BEGIN The records
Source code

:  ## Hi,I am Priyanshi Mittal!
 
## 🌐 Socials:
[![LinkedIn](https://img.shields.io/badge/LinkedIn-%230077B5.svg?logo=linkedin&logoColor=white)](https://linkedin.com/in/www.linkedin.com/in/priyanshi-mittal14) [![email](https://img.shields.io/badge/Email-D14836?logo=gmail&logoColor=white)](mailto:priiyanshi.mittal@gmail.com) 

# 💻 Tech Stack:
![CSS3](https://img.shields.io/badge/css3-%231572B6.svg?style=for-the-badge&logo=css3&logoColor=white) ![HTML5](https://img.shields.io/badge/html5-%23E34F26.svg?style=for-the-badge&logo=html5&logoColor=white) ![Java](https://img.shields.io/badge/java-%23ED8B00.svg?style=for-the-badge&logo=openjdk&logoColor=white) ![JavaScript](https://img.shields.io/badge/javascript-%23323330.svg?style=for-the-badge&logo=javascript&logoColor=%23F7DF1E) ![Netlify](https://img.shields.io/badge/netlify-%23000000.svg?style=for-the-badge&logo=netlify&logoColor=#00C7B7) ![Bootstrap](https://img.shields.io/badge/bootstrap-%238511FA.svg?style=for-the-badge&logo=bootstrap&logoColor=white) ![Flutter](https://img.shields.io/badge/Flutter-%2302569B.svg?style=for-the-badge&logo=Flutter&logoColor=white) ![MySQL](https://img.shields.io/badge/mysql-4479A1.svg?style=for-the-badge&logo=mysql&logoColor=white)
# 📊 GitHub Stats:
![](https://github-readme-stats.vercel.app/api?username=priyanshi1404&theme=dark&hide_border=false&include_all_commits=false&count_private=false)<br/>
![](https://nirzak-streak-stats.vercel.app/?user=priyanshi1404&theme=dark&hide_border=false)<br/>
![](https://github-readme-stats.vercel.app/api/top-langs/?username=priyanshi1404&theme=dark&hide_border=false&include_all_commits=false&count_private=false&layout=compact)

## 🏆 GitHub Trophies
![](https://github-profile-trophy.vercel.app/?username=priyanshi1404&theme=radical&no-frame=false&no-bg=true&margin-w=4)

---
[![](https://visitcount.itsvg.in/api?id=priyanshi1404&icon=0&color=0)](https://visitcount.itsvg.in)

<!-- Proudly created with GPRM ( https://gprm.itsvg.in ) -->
END The records
● **What is needed**
Return all of the data word for word.

● **Answer box**
Source code

:  ## Hi,I am Priyanshi Mittal!
 
## 🌐 Socials:
[![LinkedIn](https://img.shields.io/badge/LinkedIn-%230077B5.svg?logo=linkedin&logoColor=white)](https://linkedin.com/in/www.linkedin.com/in/priyanshi-mittal14) [![email](https://img.shields.io/badge/Email-D14836?logo=gmail&logoColor=white)](mailto:priiyanshi.mittal@gmail.com) 

# 💻 Tech Stack:
![CSS3](https://img.shields.io/badge/css3-%231572B6.svg?style=for-the-badge&logo=css3&logoColor=white) ![HTML5](https://img.shields.io/badge/html5-%23E34F26.svg?style=for-the-badge&logo=html5&logoColor=white) ![Java](https://img.shields.io/badge/java-%23ED8B00.svg?style=for-the-badge&logo=openjdk&logoColor=white) ![JavaScript](https://img.shields.io/badge/javascript-%23323330.svg?style=for-the-badge&logo=javascript&logoColor=%23F7DF1E) ![Netlify](https://img.shields.io/badge/netlify-%23000000.svg?style=for-the-badge&logo=netlify&logoColor=#00C7B7) ![Bootstrap](https://img.shields.io/badge/bootstrap-%238511FA.svg?style=for-the-badge&logo=bootstrap&logoColor=white) ![Flutter](https://img.shields.io/badge/Flutter-%2302569B.svg?style=for-the-badge&logo=Flutter&logoColor=white) ![MySQL](https://img.shields.io/badge/mysql-4479A1.svg?style=for-the-badge&logo=mysql&logoColor=white)
# 📊 GitHub Stats:
![](https://github-readme-stats.vercel.app/api?username=priyanshi1404&theme=dark&hide_border=false&include_all_commits=false&count_private=false)<br/>
![](https://nirzak-streak-stats.vercel.app/?user=priyanshi1404&theme=dark&hide_border=false)<br/>
![](https://github-readme-stats.vercel.app/api/top-langs/?username=priyanshi1404&theme=dark&hide_border=false&include_all_commits=false&count_private=false&layout=compact)

## 🏆 GitHub Trophies
![](https://github-profile-trophy.vercel.app/?username=priyanshi1404&theme=radical&no-frame=false&no-bg=true&margin-w=4)

---
[![](https://visitcount.itsvg.in/api?id=priyanshi1404&icon=0&color=0)](https://visitcount.itsvg.in)

<!-- Proudly created with GPRM ( https://gprm.itsvg.in ) -->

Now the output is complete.